Nicola Sturgeon is to create a new cabinet post to focus on Scotland’s struggling economy following a slump in job creation and amid faltering productivity.
The first minister, who retained power after the Scottish National party’s emphatic victory in the Holyrood election last week, will split the post of finance secretary into two separate roles in a cabinet reshuffle next week.
Sturgeon acknowledged that Scotland’s economy was facing “some very significant challenges” and continuing “fragility”; this was linked in part, she said, to the North Sea oil industry crisis following the decline in global oil prices.
Scotland’s joblessness rate rose by 20,000 over the last quarter, reaching 6.2%, compared with 5.1% across the UK as a whole, with major North Sea employers such as Wood Group laying off staff.
Despite record levels of government borrowing, the latest economic data shows that Scotland’s GDP fell by 1% in cash terms last year and has risen by only 4% since 2008. In this time, the UK economy has grown by 23%.

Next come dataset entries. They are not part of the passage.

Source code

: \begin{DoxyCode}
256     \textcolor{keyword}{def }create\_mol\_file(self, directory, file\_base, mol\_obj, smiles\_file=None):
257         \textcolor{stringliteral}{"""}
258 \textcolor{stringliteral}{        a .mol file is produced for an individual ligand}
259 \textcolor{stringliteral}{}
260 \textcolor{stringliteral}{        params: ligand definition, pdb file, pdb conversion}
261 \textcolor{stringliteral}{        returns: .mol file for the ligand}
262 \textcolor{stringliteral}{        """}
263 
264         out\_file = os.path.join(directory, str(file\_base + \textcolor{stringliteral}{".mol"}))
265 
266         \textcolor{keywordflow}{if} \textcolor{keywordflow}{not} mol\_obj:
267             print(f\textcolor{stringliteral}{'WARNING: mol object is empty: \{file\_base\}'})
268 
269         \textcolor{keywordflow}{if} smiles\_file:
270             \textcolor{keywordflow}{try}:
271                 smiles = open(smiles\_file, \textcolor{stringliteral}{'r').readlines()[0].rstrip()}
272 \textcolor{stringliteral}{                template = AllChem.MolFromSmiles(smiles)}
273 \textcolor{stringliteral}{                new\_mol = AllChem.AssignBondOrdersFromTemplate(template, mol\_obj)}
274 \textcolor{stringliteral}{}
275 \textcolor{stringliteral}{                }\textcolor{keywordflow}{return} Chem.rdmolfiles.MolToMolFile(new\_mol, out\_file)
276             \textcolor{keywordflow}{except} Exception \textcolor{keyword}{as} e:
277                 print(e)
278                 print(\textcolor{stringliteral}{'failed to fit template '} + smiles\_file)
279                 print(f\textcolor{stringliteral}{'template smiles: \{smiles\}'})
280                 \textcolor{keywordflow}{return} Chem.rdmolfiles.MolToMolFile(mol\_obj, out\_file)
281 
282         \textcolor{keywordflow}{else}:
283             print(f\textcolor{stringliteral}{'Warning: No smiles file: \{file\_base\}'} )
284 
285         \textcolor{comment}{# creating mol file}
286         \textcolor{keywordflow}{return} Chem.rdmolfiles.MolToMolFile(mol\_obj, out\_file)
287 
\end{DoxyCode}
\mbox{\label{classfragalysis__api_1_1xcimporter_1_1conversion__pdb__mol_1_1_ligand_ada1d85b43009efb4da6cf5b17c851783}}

Speaking in her first press briefing of the new parliament, Sturgeon said the economy’s fragility could be seen “in the latest employment figures in the continuing challenges facing the North Sea and in the number of businesses experiencing difficulties”.
She added: “We also, of course, see some threats to jobs that are completely unnecessary, such as the threats posed to the jobs in the Clyde shipyards by the broken promises of the UK government.
“Jobs and the economy will always be a top priority for the Scottish government, but during this period of continuing economic fragility, that will be especially and particularly so.”
The new economy secretary would “fight the corner” for all businesses in trouble, she said, and reinforce the strengths of the economy.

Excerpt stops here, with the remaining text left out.